_YOUR ASSIGNMENT_
Search term "myCuts": please copy every line of the records below that contains it.

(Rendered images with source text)

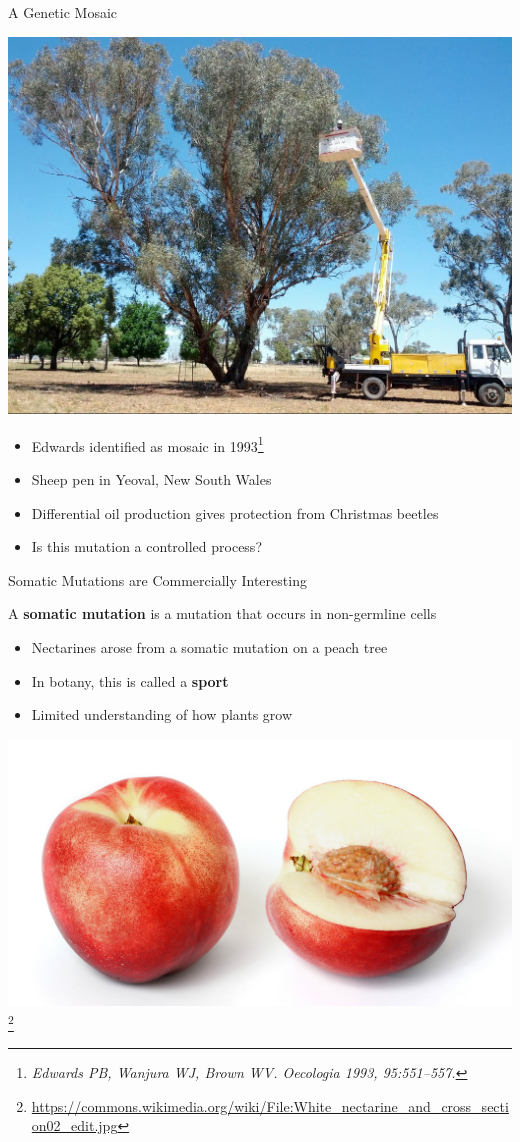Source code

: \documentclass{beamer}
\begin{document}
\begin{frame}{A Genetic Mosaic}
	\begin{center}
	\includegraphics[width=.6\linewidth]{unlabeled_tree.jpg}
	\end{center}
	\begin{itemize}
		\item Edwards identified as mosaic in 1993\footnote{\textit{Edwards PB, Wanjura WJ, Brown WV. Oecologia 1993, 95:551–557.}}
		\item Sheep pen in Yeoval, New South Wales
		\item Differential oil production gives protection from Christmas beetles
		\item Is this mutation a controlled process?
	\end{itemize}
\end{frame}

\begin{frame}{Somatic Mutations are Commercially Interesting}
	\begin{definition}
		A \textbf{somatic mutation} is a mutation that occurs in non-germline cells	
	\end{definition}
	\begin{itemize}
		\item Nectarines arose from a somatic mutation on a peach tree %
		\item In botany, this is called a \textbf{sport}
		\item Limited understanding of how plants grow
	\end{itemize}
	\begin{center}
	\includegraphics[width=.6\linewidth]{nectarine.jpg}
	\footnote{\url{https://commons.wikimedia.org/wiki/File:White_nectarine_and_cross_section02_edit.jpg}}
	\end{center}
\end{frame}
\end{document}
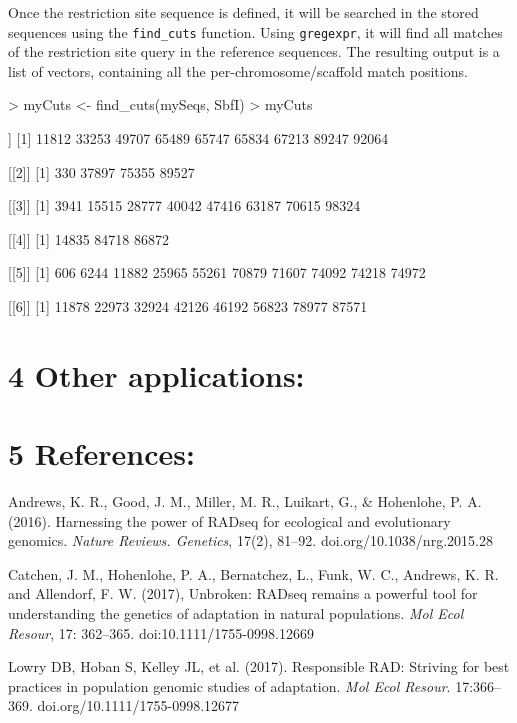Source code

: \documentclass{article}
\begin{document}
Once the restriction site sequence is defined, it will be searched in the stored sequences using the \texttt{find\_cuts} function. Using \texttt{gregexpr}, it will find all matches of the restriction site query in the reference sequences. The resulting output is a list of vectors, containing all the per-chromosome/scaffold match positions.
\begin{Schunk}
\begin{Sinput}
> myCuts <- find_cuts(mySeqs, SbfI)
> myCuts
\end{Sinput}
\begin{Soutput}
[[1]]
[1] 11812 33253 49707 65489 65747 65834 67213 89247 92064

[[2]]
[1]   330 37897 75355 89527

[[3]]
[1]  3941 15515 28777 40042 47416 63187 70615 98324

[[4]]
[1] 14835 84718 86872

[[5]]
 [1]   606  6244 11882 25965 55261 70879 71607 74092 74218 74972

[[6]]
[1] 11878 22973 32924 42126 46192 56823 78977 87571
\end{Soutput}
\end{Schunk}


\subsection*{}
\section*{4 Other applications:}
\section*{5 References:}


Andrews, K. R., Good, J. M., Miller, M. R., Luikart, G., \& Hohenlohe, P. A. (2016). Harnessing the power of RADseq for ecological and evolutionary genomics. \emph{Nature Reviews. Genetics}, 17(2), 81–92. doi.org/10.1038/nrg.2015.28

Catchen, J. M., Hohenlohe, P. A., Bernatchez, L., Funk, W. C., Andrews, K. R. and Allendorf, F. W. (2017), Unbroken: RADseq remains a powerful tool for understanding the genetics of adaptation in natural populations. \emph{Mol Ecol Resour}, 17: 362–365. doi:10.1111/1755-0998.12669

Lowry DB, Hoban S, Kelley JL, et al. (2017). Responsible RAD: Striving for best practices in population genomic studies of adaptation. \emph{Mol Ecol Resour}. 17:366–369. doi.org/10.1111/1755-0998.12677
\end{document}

==

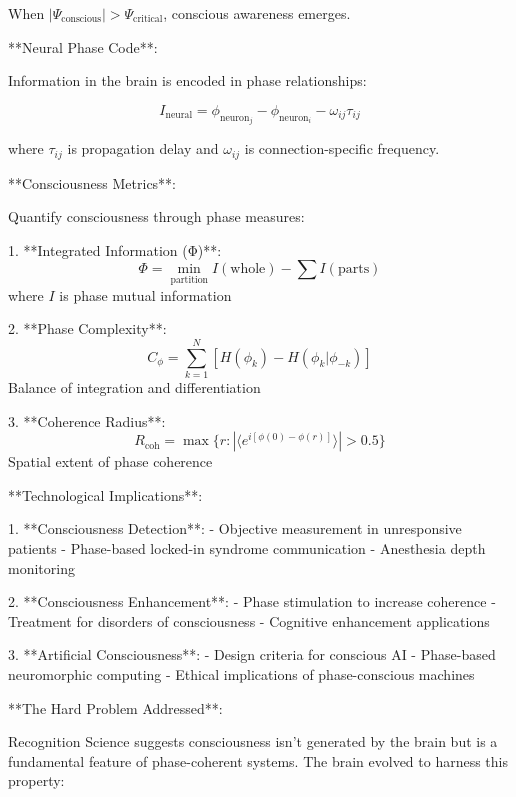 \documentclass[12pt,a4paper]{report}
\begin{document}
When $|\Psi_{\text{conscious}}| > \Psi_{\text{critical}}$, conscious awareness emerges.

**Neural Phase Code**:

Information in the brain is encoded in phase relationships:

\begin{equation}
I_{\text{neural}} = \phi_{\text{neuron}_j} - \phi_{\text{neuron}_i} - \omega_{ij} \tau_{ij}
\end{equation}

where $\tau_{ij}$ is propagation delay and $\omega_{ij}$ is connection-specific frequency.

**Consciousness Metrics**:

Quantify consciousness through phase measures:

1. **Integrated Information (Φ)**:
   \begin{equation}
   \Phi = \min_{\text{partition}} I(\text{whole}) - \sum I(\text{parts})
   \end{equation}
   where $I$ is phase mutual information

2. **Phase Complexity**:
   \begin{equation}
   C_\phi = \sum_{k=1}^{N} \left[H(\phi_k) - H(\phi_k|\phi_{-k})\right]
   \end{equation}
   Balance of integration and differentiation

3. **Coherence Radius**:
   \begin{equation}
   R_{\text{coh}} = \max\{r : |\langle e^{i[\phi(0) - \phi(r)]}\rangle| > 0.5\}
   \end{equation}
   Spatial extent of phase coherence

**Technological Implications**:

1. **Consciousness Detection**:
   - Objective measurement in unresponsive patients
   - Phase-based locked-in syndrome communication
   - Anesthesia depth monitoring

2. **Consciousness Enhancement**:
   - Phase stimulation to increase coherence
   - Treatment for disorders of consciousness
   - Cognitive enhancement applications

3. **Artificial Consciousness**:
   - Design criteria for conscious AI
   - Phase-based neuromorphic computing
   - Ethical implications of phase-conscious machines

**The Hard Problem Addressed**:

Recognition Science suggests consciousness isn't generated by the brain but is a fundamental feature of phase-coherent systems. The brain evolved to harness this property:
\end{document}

_TASK SOLUTION_
> myCuts <- find_cuts(mySeqs, SbfI)
> myCuts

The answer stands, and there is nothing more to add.